# [Your goal]
Print verbatim every line starting at the one that contains "### Install passenger packages" and ending at the final line of the records; include both endpoints.

# [Data section]

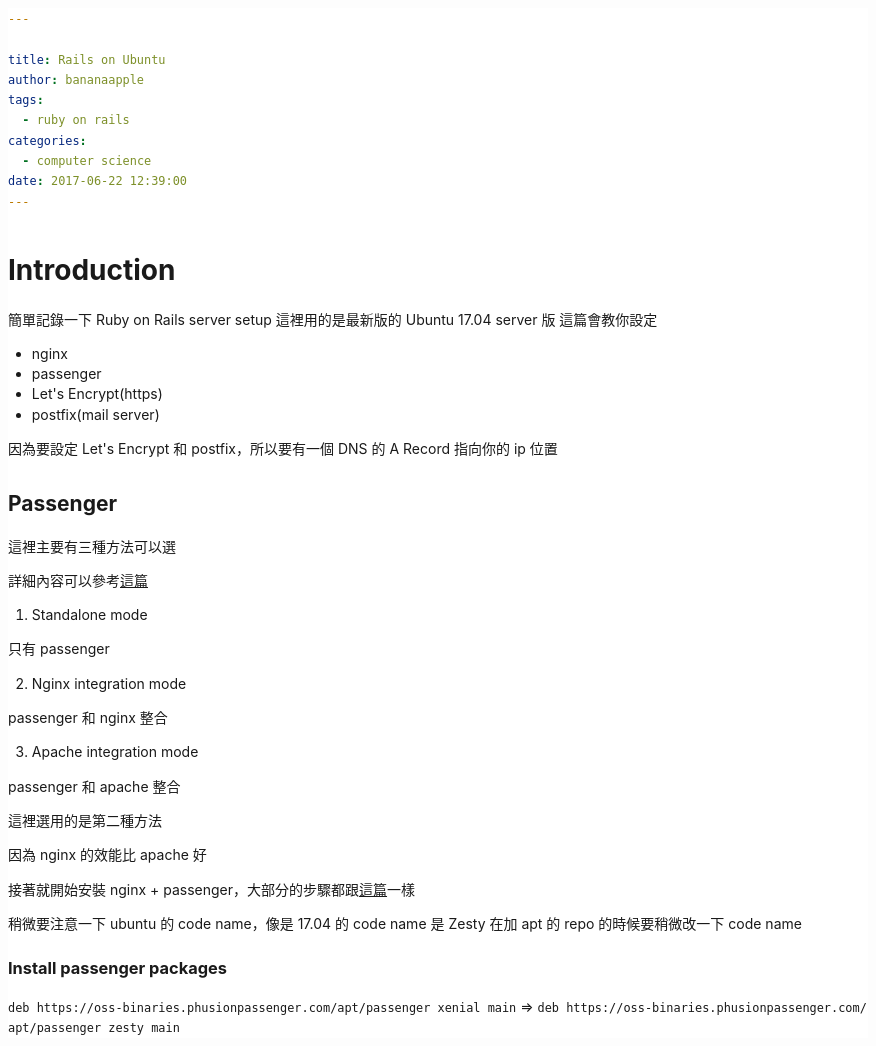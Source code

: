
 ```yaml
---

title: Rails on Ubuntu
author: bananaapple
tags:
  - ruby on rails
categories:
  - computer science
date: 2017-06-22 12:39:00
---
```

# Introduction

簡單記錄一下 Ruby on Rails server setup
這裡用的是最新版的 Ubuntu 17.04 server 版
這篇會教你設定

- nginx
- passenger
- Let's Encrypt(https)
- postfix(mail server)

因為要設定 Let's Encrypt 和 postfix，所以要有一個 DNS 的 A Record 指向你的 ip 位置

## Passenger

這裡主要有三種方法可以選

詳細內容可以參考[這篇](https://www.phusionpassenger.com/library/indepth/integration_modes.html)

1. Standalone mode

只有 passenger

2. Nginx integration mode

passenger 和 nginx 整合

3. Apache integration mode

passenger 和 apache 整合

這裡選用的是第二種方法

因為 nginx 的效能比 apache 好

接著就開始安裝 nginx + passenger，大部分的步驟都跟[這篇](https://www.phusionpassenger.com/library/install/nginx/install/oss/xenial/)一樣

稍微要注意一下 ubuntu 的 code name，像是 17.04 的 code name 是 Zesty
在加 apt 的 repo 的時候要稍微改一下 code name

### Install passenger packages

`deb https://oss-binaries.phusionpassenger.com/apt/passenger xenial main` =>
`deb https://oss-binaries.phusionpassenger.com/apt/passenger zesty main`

# [Result for this exercise]
### Install passenger packages

`deb https://oss-binaries.phusionpassenger.com/apt/passenger xenial main` =>
`deb https://oss-binaries.phusionpassenger.com/apt/passenger zesty main`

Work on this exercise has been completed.